LeetCode: Arithmetic Slices

题目：
A sequence of number is called arithmetic if it consists of at least three elements and if the difference between any two consecutive elements is the same.

For example, these are arithmetic sequence:
1, 3, 5, 7, 9
7, 7, 7, 7
3, -1, -5, -9
The following sequence is not arithmetic.
1, 1, 2, 5, 7

A zero-indexed array A consisting of N numbers is given. A slice of that array is any pair of integers (P, Q) such that 0 <= P < Q < N.

A slice (P, Q) of array A is called arithmetic if the sequence:
A[P], A[p + 1], …, A[Q - 1], A[Q] is arithmetic. In particular, this means that P + 1 < Q.

The function should return the number of arithmetic slices in the array A.

Example:
A = [1, 2, 3, 4]
return: 3, for 3 arithmetic slices in A: [1, 2, 3], [2, 3, 4] and [1, 2, 3, 4] itself.

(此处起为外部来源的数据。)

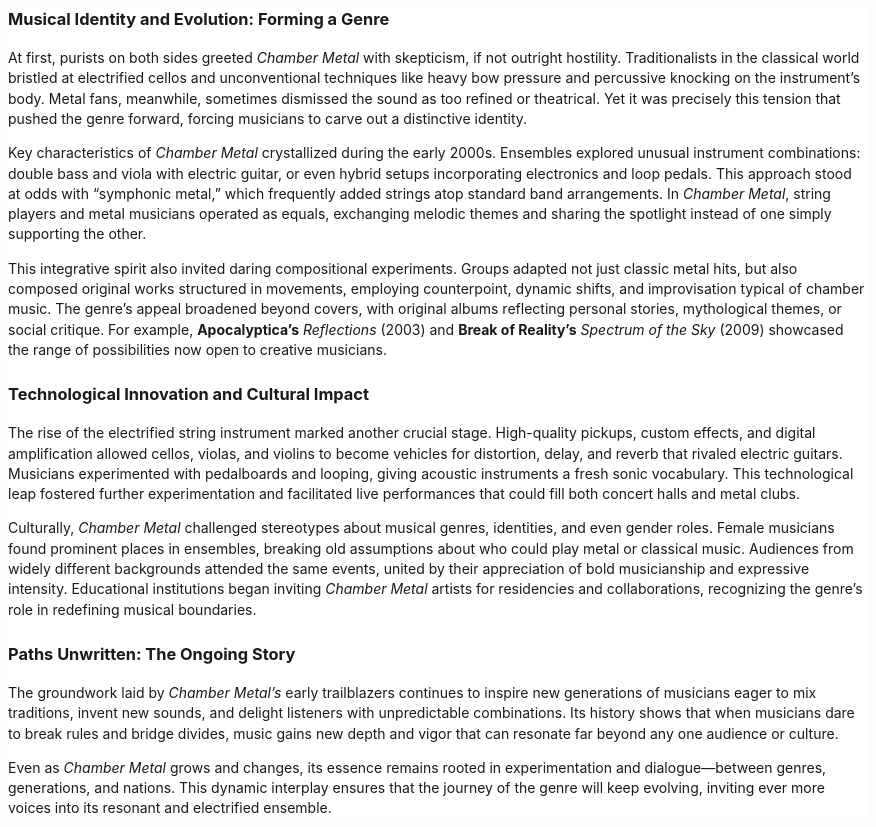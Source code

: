 ### Musical Identity and Evolution: Forming a Genre

At first, purists on both sides greeted _Chamber Metal_ with skepticism, if not outright hostility.
Traditionalists in the classical world bristled at electrified cellos and unconventional techniques
like heavy bow pressure and percussive knocking on the instrument’s body. Metal fans, meanwhile,
sometimes dismissed the sound as too refined or theatrical. Yet it was precisely this tension that
pushed the genre forward, forcing musicians to carve out a distinctive identity.

Key characteristics of _Chamber Metal_ crystallized during the early 2000s. Ensembles explored
unusual instrument combinations: double bass and viola with electric guitar, or even hybrid setups
incorporating electronics and loop pedals. This approach stood at odds with “symphonic metal,” which
frequently added strings atop standard band arrangements. In _Chamber Metal_, string players and
metal musicians operated as equals, exchanging melodic themes and sharing the spotlight instead of
one simply supporting the other.

This integrative spirit also invited daring compositional experiments. Groups adapted not just
classic metal hits, but also composed original works structured in movements, employing
counterpoint, dynamic shifts, and improvisation typical of chamber music. The genre’s appeal
broadened beyond covers, with original albums reflecting personal stories, mythological themes, or
social critique. For example, **Apocalyptica’s** _Reflections_ (2003) and **Break of Reality’s**
_Spectrum of the Sky_ (2009) showcased the range of possibilities now open to creative musicians.

### Technological Innovation and Cultural Impact

The rise of the electrified string instrument marked another crucial stage. High-quality pickups,
custom effects, and digital amplification allowed cellos, violas, and violins to become vehicles for
distortion, delay, and reverb that rivaled electric guitars. Musicians experimented with pedalboards
and looping, giving acoustic instruments a fresh sonic vocabulary. This technological leap fostered
further experimentation and facilitated live performances that could fill both concert halls and
metal clubs.

Culturally, _Chamber Metal_ challenged stereotypes about musical genres, identities, and even gender
roles. Female musicians found prominent places in ensembles, breaking old assumptions about who
could play metal or classical music. Audiences from widely different backgrounds attended the same
events, united by their appreciation of bold musicianship and expressive intensity. Educational
institutions began inviting _Chamber Metal_ artists for residencies and collaborations, recognizing
the genre’s role in redefining musical boundaries.

### Paths Unwritten: The Ongoing Story

The groundwork laid by _Chamber Metal’s_ early trailblazers continues to inspire new generations of
musicians eager to mix traditions, invent new sounds, and delight listeners with unpredictable
combinations. Its history shows that when musicians dare to break rules and bridge divides, music
gains new depth and vigor that can resonate far beyond any one audience or culture.

Even as _Chamber Metal_ grows and changes, its essence remains rooted in experimentation and
dialogue—between genres, generations, and nations. This dynamic interplay ensures that the journey
of the genre will keep evolving, inviting ever more voices into its resonant and electrified
ensemble.
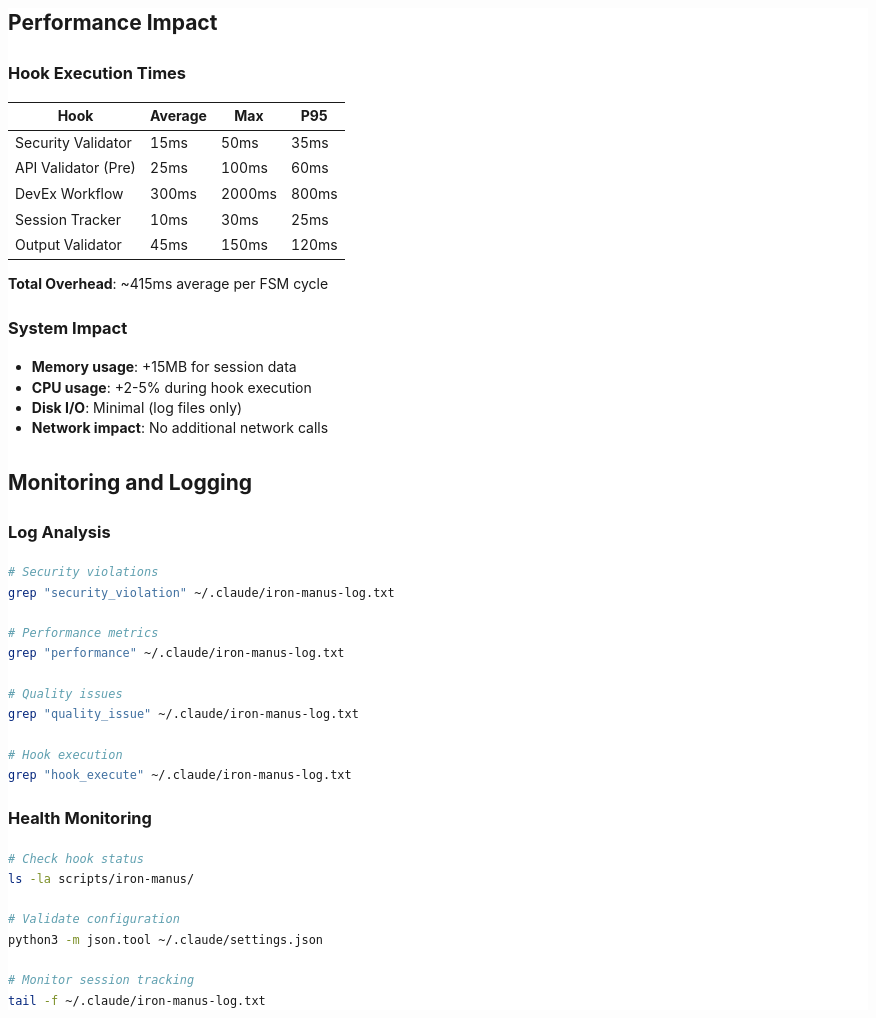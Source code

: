 ## Performance Impact

### Hook Execution Times
| Hook | Average | Max | P95 |
|------|---------|-----|-----|
| Security Validator | 15ms | 50ms | 35ms |
| API Validator (Pre) | 25ms | 100ms | 60ms |
| DevEx Workflow | 300ms | 2000ms | 800ms |
| Session Tracker | 10ms | 30ms | 25ms |
| Output Validator | 45ms | 150ms | 120ms |

**Total Overhead**: ~415ms average per FSM cycle

### System Impact
- **Memory usage**: +15MB for session data
- **CPU usage**: +2-5% during hook execution
- **Disk I/O**: Minimal (log files only)
- **Network impact**: No additional network calls

## Monitoring and Logging

### Log Analysis
```bash
# Security violations
grep "security_violation" ~/.claude/iron-manus-log.txt

# Performance metrics
grep "performance" ~/.claude/iron-manus-log.txt

# Quality issues
grep "quality_issue" ~/.claude/iron-manus-log.txt

# Hook execution
grep "hook_execute" ~/.claude/iron-manus-log.txt
```

### Health Monitoring
```bash
# Check hook status
ls -la scripts/iron-manus/

# Validate configuration
python3 -m json.tool ~/.claude/settings.json

# Monitor session tracking
tail -f ~/.claude/iron-manus-log.txt
```

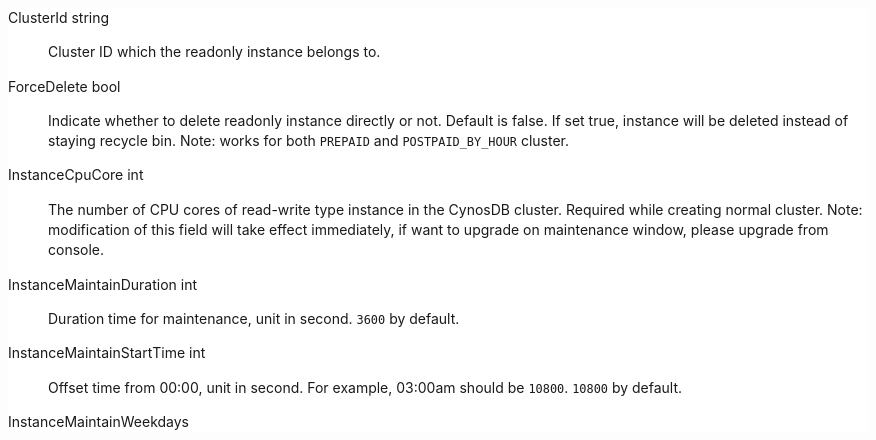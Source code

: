 <div>
<pulumi-choosable type="language" values="go">
<dl class="resources-properties"><dt class="property-optional property-replacement"
            title="Optional">
        <span id="state_clusterid_go">
<a data-swiftype-name="resource-property" data-swiftype-type="text" href="#state_clusterid_go" style="color: inherit; text-decoration: inherit;">Cluster<wbr>Id</a>
</span>
        <span class="property-indicator"></span>
        <span class="property-type">string</span>
    </dt>
    <dd><p>Cluster ID which the readonly instance belongs to.</p>
</dd><dt class="property-optional"
            title="Optional">
        <span id="state_forcedelete_go">
<a data-swiftype-name="resource-property" data-swiftype-type="text" href="#state_forcedelete_go" style="color: inherit; text-decoration: inherit;">Force<wbr>Delete</a>
</span>
        <span class="property-indicator"></span>
        <span class="property-type">bool</span>
    </dt>
    <dd><p>Indicate whether to delete readonly instance directly or not. Default is false. If set true, instance will be deleted instead of staying recycle bin. Note: works for both <code>PREPAID</code> and <code>POSTPAID_BY_HOUR</code> cluster.</p>
</dd><dt class="property-optional"
            title="Optional">
        <span id="state_instancecpucore_go">
<a data-swiftype-name="resource-property" data-swiftype-type="text" href="#state_instancecpucore_go" style="color: inherit; text-decoration: inherit;">Instance<wbr>Cpu<wbr>Core</a>
</span>
        <span class="property-indicator"></span>
        <span class="property-type">int</span>
    </dt>
    <dd><p>The number of CPU cores of read-write type instance in the CynosDB cluster. Required while creating normal cluster. Note: modification of this field will take effect immediately, if want to upgrade on maintenance window, please upgrade from console.</p>
</dd><dt class="property-optional"
            title="Optional">
        <span id="state_instancemaintainduration_go">
<a data-swiftype-name="resource-property" data-swiftype-type="text" href="#state_instancemaintainduration_go" style="color: inherit; text-decoration: inherit;">Instance<wbr>Maintain<wbr>Duration</a>
</span>
        <span class="property-indicator"></span>
        <span class="property-type">int</span>
    </dt>
    <dd><p>Duration time for maintenance, unit in second. <code>3600</code> by default.</p>
</dd><dt class="property-optional"
            title="Optional">
        <span id="state_instancemaintainstarttime_go">
<a data-swiftype-name="resource-property" data-swiftype-type="text" href="#state_instancemaintainstarttime_go" style="color: inherit; text-decoration: inherit;">Instance<wbr>Maintain<wbr>Start<wbr>Time</a>
</span>
        <span class="property-indicator"></span>
        <span class="property-type">int</span>
    </dt>
    <dd><p>Offset time from 00:00, unit in second. For example, 03:00am should be <code>10800</code>. <code>10800</code> by default.</p>
</dd><dt class="property-optional"
            title="Optional">
        <span id="state_instancemaintainweekdays_go">
<a data-swiftype-name="resource-property" data-swiftype-type="text" href="#state_instancemaintainweekdays_go" style="color: inherit; text-decoration: inherit;">Instance<wbr>Maintain<wbr>Weekdays</a>
</span>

题目定义的Arithmetic，其实就是长度至少为3的等差数列。题目的要求即为找出一个数组中Arithmetic的个数。
发现一个规律：总长度为3的Arithmetic只有一个Arithmetic Slices，然后Arithmetic的总长度每增加一（第i次增加，增加后Arithmetic的长度为3+i），Arithmetic Slices的个数就增加i+1。所以，对于长度为n（n>=3）的Arithmetic，Arithmetic Slices的个数就为:
1+（4-3+1）+(5-3+1)+…+(n-3+1）=1+2+3+…+(n-2)=(n-1)(n-2)/2（n>=3）

所以，从前往后遍历数组（因为一个Arithmetic的长度至少为3，可以从第3个元素开始遍历，因为前面不可能存在Arithmetic），找出若干个最长的Arithmetic，从而计算Arithmetic Slice的个数。算法的时间复杂度为o(n)，Accepted的代码：

class Solution {
public:
    int numberOfArithmeticSlices(vector<int>& A) {
        int count=0;
        int size=2;

        for(int i=2;i<A.size();i++)
        {
            if(A[i]-A[i-1]==A[i-1]-A[i-2]) size++;
            else
            {
                count+=(size-1)*(size-2)/2;
                size=2;
            }
        }
        if(size!=2) count+=(size-1)*(size-2)/2;//最后一个元素在某个Arithmetic中
        return count;
    }
};